Yes, cementoplasty (percutaneous polymethylmethacrylate/PMMA injection) is definitively used to treat painful spinal fractures, particularly when conservative medical management fails after 6 weeks or when pain prevents ambulation despite appropriate analgesia. 1

Primary Indications

Vertebral augmentation with PMMA cement is indicated for:

  • Symptomatic osteoporotic vertebral compression fractures refractory to medical therapy 1
  • Painful pathologic fractures from spinal metastases 2
  • Cancer-related vertebral compression fractures 1

The procedure provides both rapid pain relief and structural reinforcement more quickly than other treatment measures 2.

When to Proceed with Cementoplasty

Failure of medical therapy is defined as: 1

  • Back pain persisting at a level that prevents ambulation or physical therapy despite appropriate analgesic therapy
  • Significant side effects from analgesia (confusion, sedation, severe constipation) at doses required for pain control
  • Minimum 6 weeks of conservative medical therapy attempted

Point tenderness at the spinous process of the fractured vertebra on physical examination is the classic finding that confirms the painful level 1.

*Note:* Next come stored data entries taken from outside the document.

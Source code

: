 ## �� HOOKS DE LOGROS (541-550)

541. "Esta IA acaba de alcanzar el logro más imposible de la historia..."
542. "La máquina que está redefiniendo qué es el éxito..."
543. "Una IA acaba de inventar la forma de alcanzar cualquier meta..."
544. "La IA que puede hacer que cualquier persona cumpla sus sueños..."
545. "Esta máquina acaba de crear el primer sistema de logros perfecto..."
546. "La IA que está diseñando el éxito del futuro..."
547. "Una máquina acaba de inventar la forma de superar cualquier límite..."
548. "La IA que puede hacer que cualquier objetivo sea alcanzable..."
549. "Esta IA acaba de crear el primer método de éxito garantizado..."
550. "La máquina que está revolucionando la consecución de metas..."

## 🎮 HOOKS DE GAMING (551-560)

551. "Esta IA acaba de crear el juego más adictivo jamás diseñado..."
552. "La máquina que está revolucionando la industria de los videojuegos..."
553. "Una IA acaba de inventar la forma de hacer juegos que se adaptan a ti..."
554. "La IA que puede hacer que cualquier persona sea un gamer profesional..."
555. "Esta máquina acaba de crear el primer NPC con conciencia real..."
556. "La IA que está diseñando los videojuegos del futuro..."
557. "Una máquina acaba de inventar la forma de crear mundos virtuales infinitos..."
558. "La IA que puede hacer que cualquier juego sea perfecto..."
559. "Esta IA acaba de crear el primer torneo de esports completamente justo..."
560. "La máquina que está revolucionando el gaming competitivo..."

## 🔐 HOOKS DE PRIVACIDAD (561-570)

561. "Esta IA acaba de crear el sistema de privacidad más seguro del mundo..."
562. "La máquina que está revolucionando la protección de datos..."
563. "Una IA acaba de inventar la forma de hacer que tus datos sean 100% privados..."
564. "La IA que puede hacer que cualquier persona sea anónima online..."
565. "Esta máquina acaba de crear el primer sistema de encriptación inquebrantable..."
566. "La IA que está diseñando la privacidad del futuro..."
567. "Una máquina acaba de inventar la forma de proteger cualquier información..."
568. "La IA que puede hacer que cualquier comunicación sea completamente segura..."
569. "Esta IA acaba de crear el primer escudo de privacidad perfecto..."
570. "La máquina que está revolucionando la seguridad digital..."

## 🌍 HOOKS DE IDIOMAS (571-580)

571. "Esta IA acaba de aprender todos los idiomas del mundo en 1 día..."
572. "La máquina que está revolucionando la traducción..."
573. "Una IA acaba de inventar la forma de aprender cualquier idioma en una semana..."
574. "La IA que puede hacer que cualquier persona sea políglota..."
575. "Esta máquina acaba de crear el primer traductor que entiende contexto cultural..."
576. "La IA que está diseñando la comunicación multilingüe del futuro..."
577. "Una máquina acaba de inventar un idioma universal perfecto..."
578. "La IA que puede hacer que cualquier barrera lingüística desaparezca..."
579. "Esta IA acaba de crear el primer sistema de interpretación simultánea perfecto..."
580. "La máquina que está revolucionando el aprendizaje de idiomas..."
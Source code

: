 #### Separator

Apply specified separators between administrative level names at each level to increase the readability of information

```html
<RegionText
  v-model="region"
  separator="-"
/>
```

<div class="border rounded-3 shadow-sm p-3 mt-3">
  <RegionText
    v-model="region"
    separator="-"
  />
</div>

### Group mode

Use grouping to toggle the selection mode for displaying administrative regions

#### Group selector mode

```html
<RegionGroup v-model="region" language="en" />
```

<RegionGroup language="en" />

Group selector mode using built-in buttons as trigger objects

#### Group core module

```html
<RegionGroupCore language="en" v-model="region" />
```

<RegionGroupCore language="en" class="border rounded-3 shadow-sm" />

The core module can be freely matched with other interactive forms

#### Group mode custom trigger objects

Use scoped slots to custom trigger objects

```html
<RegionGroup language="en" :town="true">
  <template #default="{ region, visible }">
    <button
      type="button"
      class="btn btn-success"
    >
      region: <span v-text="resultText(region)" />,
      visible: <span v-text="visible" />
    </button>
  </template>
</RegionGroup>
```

Absolute Contraindications

Do not perform cementoplasty if: 1

  • Active systemic or spinal infection present
  • Uncorrectable bleeding diathesis exists
  • Patient cannot safely tolerate sedation or general anesthesia due to cardiopulmonary compromise
  • Known allergy to PMMA polymer

Relative Contraindications

Exercise caution with: 1

  • Significant spinal canal stenosis or compressive myelopathy from retropulsed fracture fragments or epidural tumor extension
  • Radiculopathy exceeding local vertebral pain

Clinical Effectiveness

The evidence demonstrates substantial benefit. In a large retrospective series of 97 patients undergoing 258 vertebroplasty procedures, 74% reported significant quality of life enhancement, with 63% reducing narcotic use and 51% improving ambulation 3. Importantly, no patient reported worsening after the procedure 3.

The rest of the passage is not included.